Exercise requirements:
Your answer is every line of the material below in which the string "ratings" occurs.
Segment Start: Data for this task
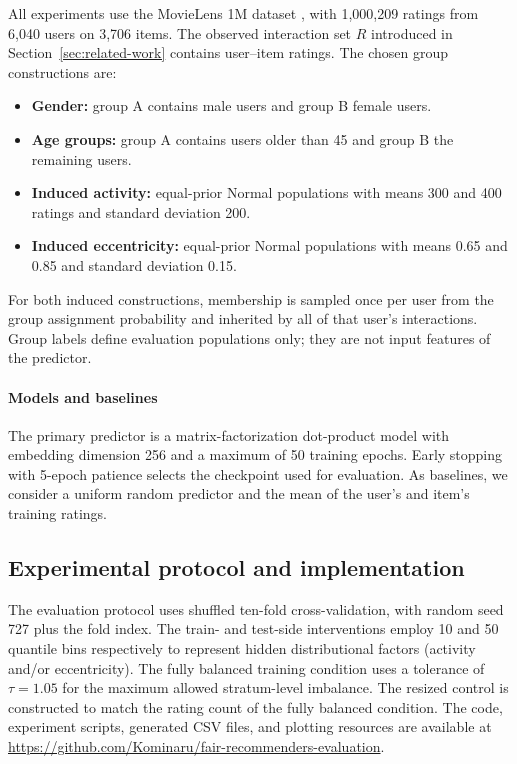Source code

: \documentclass[11pt]{article}
\begin{document}
All experiments use the MovieLens 1M dataset \cite{harper2015}, with 1,000,209 ratings from 6,040 users on 3,706 items. The observed
interaction set $R$ introduced in Section~\ref{sec:related-work} contains
user--item ratings. The chosen group constructions are:
\begin{itemize}
    \item \textbf{Gender:} group A contains male users and group B
    female users.
    \item \textbf{Age groups:} group A contains users older than 45 and group
    B the remaining users.
    \item \textbf{Induced activity:} equal-prior Normal populations
    with means 300 and 400 ratings and standard deviation 200.
    \item \textbf{Induced eccentricity:} equal-prior Normal
    populations with means 0.65 and 0.85 and standard deviation 0.15.
\end{itemize}
For both induced constructions, membership is sampled once per user from the
group assignment probability and inherited by all of that user's
interactions. Group labels define evaluation
populations only; they are not input features of the predictor.

\paragraph{Models and baselines}

The primary predictor is a matrix-factorization dot-product model with embedding dimension
256 and a maximum of 50 training epochs. Early stopping with 5-epoch patience selects the checkpoint
used for evaluation. As baselines, we consider a uniform random predictor and the mean of the user's and item's training ratings.

\subsection{Experimental protocol and implementation}

The evaluation protocol uses shuffled ten-fold cross-validation, with random seed 727 plus the fold index. The train- and test-side interventions employ 10 and 50 quantile bins respectively to represent hidden distributional factors (activity and/or eccentricity). The fully balanced training condition uses a tolerance of $\tau=1.05$ for the maximum allowed stratum-level imbalance. The resized control is constructed to match the rating count of the fully balanced condition.
The code, experiment scripts, generated CSV files, and plotting resources are
available at \url{https://github.com/Kominaru/fair-recommenders-evaluation}.
\end{document}
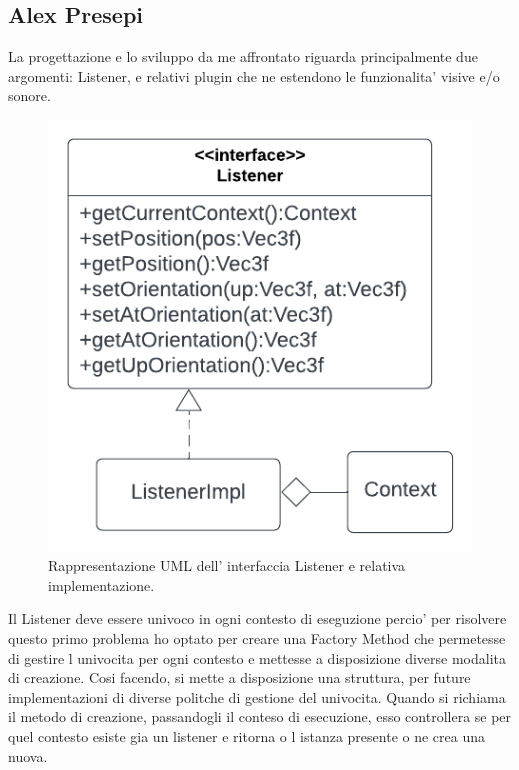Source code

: \documentclass[a4paper,12pt]{report}
\begin{document}
\subsection*{Alex Presepi}
La progettazione e lo sviluppo da me affrontato riguarda principalmente due argomenti: Listener, e relativi plugin 
che ne estendono le funzionalita' visive e/o sonore.
\begin{figure}[H]
\centering{}
\includegraphics[width=\textwidth]{img/listener/Listener.png}
\caption{Rappresentazione UML dell' interfaccia Listener e relativa implementazione.}
\label{img:Listener}
\end{figure}
%
Il Listener deve essere univoco in ogni contesto di eseguzione percio' per risolvere questo primo problema ho optato per creare una Factory Method che permetesse di gestire l univocita per ogni contesto e mettesse a disposizione diverse modalita di creazione. Cosi facendo, si mette a disposizione una struttura, per future  implementazioni di diverse politche di gestione del univocita. Quando si richiama il metodo di creazione, 
passandogli il conteso di esecuzione, esso controllera se per quel contesto esiste gia un listener e ritorna o l istanza presente o ne crea una nuova. 
\end{document}
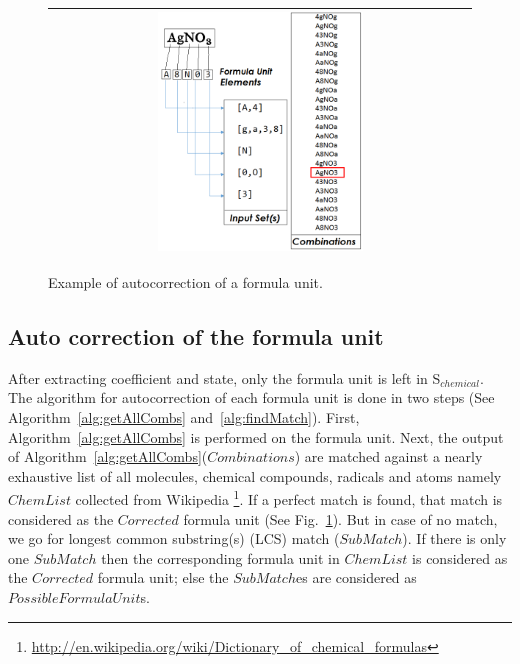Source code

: \documentclass[oneside,a4paper,12pt]{book}
\begin{document}
\begin{figure}[h]
\center\ 
\begin{tabular}{|c|} 
\hline
\includegraphics[width=0.5\textwidth]{autoCorrectionPictorial.png}\\
\hline
\end{tabular} 
\caption{Example of autocorrection of a formula unit. }
\label{autoCorrection} 
\end{figure} 





\subsection{Auto correction of the formula unit}

After extracting coefficient and state, only the formula unit is left in S$_{chemical}$. 
The algorithm for autocorrection of each formula unit is done in two steps (See Algorithm~\ref{alg:getAllCombs} and~\ref{alg:findMatch}). First, Algorithm~\ref{alg:getAllCombs} is performed on the formula unit.
 Next, the output of Algorithm~\ref{alg:getAllCombs}($Combinations$) are matched against a nearly exhaustive list of all molecules, chemical compounds, radicals and atoms namely $ChemList$ collected from Wikipedia \footnote{\url{http://en.wikipedia.org/wiki/Dictionary_of_chemical_formulas}}.
If a perfect match is found, that match is considered as the $Corrected$ formula unit (See Fig.~\ref{autoCorrection}). But in case of no match, we go for
longest common substring(s) (LCS) match ($SubMatch$).
If there is only one $SubMatch$ then the corresponding formula unit in $ChemList$ is considered as the $Corrected$  formula unit; else the $SubMatch$es are considered as $PossibleFormulaUnit$s. 
\end{document}
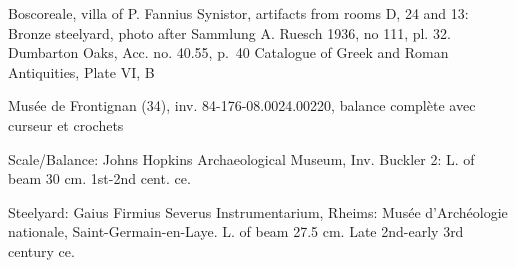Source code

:\documentclass{article}
\begin{document}
Boscoreale, villa of
P. Fannius Synistor, artifacts
from rooms D, 24 and 13: 
Bronze steelyard, photo
after Sammlung A. Ruesch
1936, no 111, pl. 32. 
Dumbarton Oaks, Acc. no. 40.55, p.~40 Catalogue of Greek and Roman Antiquities, Plate VI, B

Mus\'ee de Frontignan (34), inv. 84-176-08.0024.00220, balance compl\`ete avec curseur et crochets

Scale/Balance: Johns Hopkins Archaeological Museum, Inv. Buckler 2: L. of beam 30 cm. 1st-2nd cent. ce.

Steelyard: Gaius Firmius Severus Instrumentarium, Rheims: Mus\'ee d'Arch\'eologie nationale, Saint-Germain-en-Laye. L. of beam 27.5 cm. Late 2nd-early 3rd century ce.



\end{document}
Segment End: Data for this task
Your solution:
All experiments use the MovieLens 1M dataset \cite{harper2015}, with 1,000,209 ratings from 6,040 users on 3,706 items. The observed
user--item ratings. The chosen group constructions are:
    with means 300 and 400 ratings and standard deviation 200.
used for evaluation. As baselines, we consider a uniform random predictor and the mean of the user's and item's training ratings.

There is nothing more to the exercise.